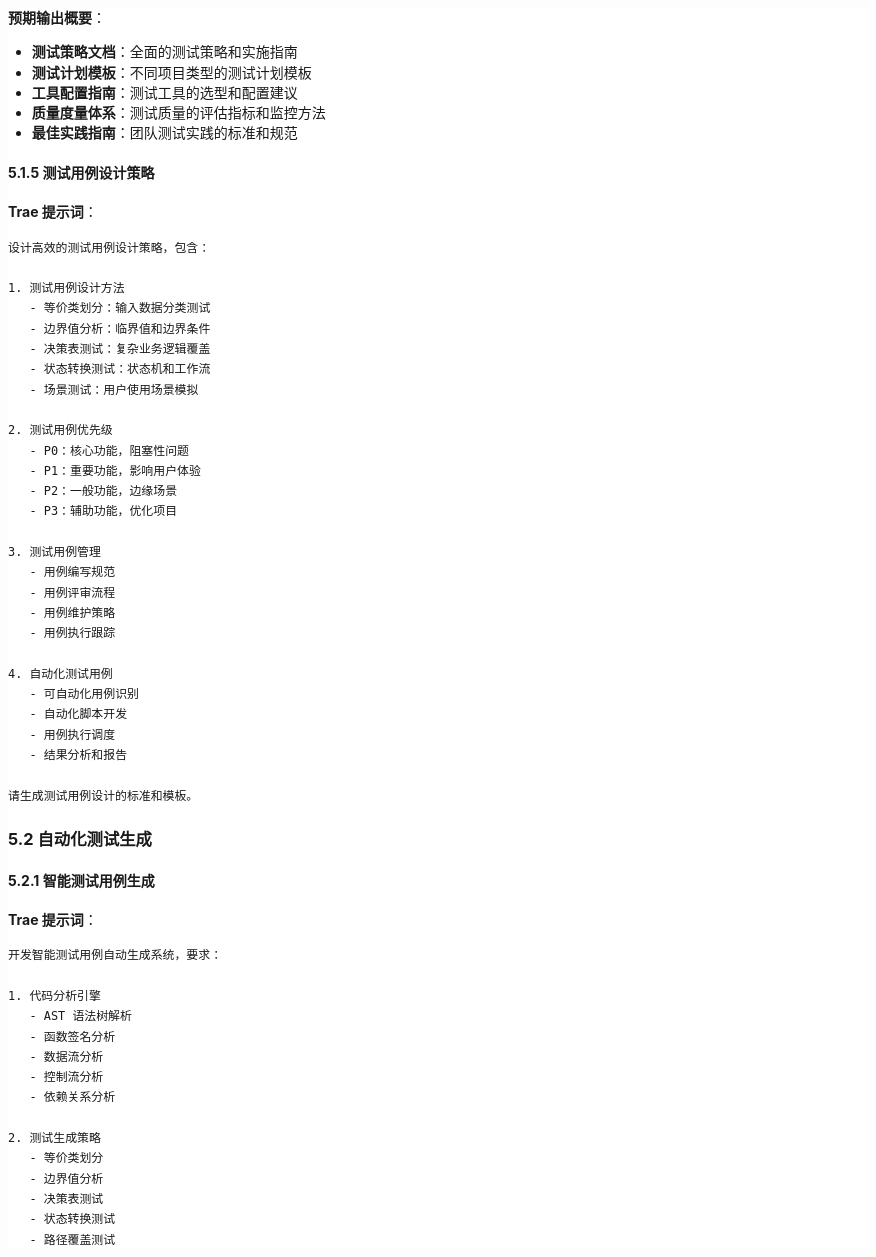 **预期输出概要**：

- **测试策略文档**：全面的测试策略和实施指南
- **测试计划模板**：不同项目类型的测试计划模板
- **工具配置指南**：测试工具的选型和配置建议
- **质量度量体系**：测试质量的评估指标和监控方法
- **最佳实践指南**：团队测试实践的标准和规范

#### 5.1.5 测试用例设计策略

**Trae 提示词**：

```text
设计高效的测试用例设计策略，包含：

1. 测试用例设计方法
   - 等价类划分：输入数据分类测试
   - 边界值分析：临界值和边界条件
   - 决策表测试：复杂业务逻辑覆盖
   - 状态转换测试：状态机和工作流
   - 场景测试：用户使用场景模拟

2. 测试用例优先级
   - P0：核心功能，阻塞性问题
   - P1：重要功能，影响用户体验
   - P2：一般功能，边缘场景
   - P3：辅助功能，优化项目

3. 测试用例管理
   - 用例编写规范
   - 用例评审流程
   - 用例维护策略
   - 用例执行跟踪

4. 自动化测试用例
   - 可自动化用例识别
   - 自动化脚本开发
   - 用例执行调度
   - 结果分析和报告

请生成测试用例设计的标准和模板。
```

### 5.2 自动化测试生成

#### 5.2.1 智能测试用例生成

**Trae 提示词**：

```text
开发智能测试用例自动生成系统，要求：

1. 代码分析引擎
   - AST 语法树解析
   - 函数签名分析
   - 数据流分析
   - 控制流分析
   - 依赖关系分析

2. 测试生成策略
   - 等价类划分
   - 边界值分析
   - 决策表测试
   - 状态转换测试
   - 路径覆盖测试

```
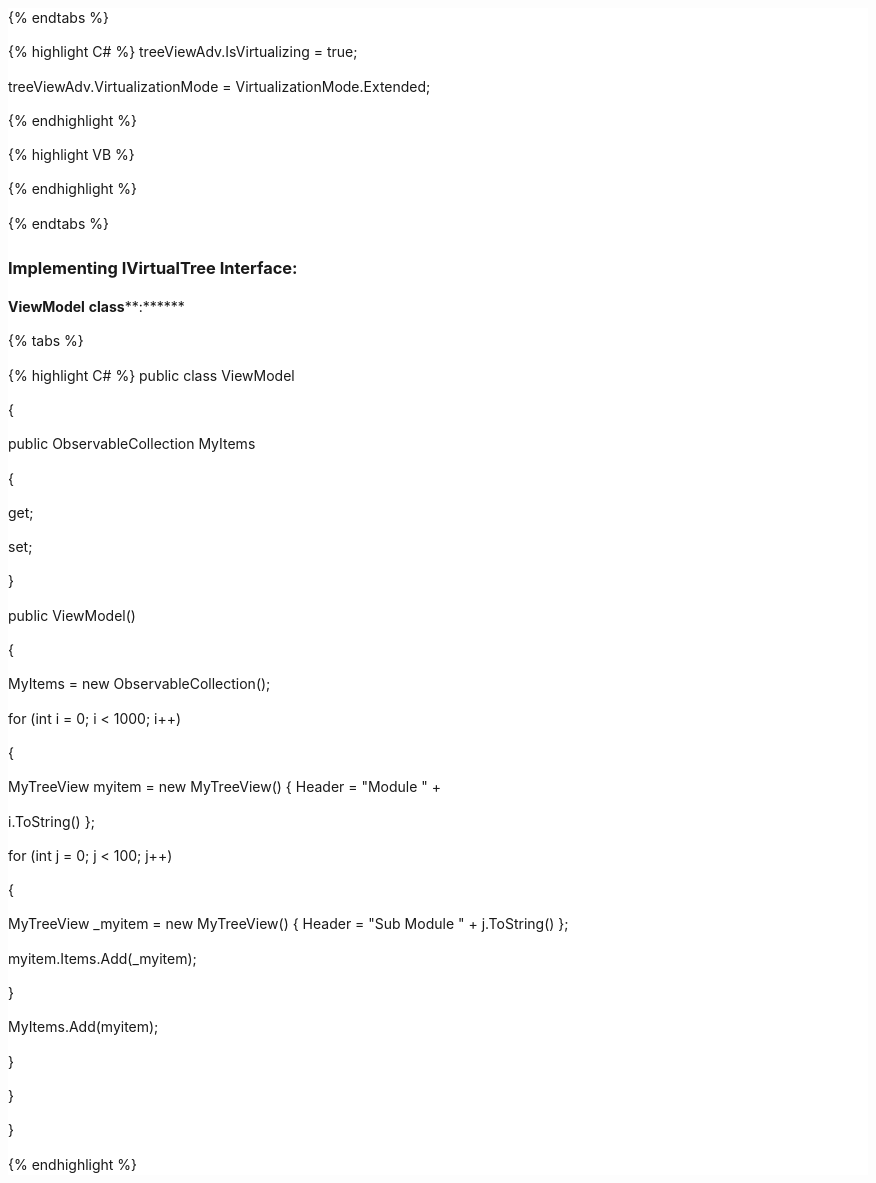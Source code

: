 {% endtabs %}

{% highlight C# %}
treeViewAdv.IsVirtualizing = true;

treeViewAdv.VirtualizationMode = VirtualizationMode.Extended;

{% endhighlight %}

{% highlight VB %}

{% endhighlight %}

{% endtabs %}  

### Implementing IVirtualTree Interface:

**ViewModel** **class****:******

{% tabs %}

{% highlight C# %}
public class ViewModel

{

public ObservableCollection<MyTreeView> MyItems

{

get;

set;

}

public ViewModel()

{

MyItems = new ObservableCollection<MyTreeView>();

for (int i = 0; i < 1000; i++)

{

MyTreeView myitem = new MyTreeView() { Header = "Module " + 

i.ToString() };

for (int j = 0; j < 100; j++)

{

MyTreeView _myitem = new MyTreeView() { Header = "Sub Module " + j.ToString() };

myitem.Items.Add(_myitem);

}

MyItems.Add(myitem);

}

}

}

{% endhighlight %}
★ ★ ★ ★
- Task brief -
Using the entries above, copy out all lines that contain the string "MyItems".

- Answer to this exercise -
public ObservableCollection<MyTreeView> MyItems
MyItems = new ObservableCollection<MyTreeView>();
MyItems.Add(myitem);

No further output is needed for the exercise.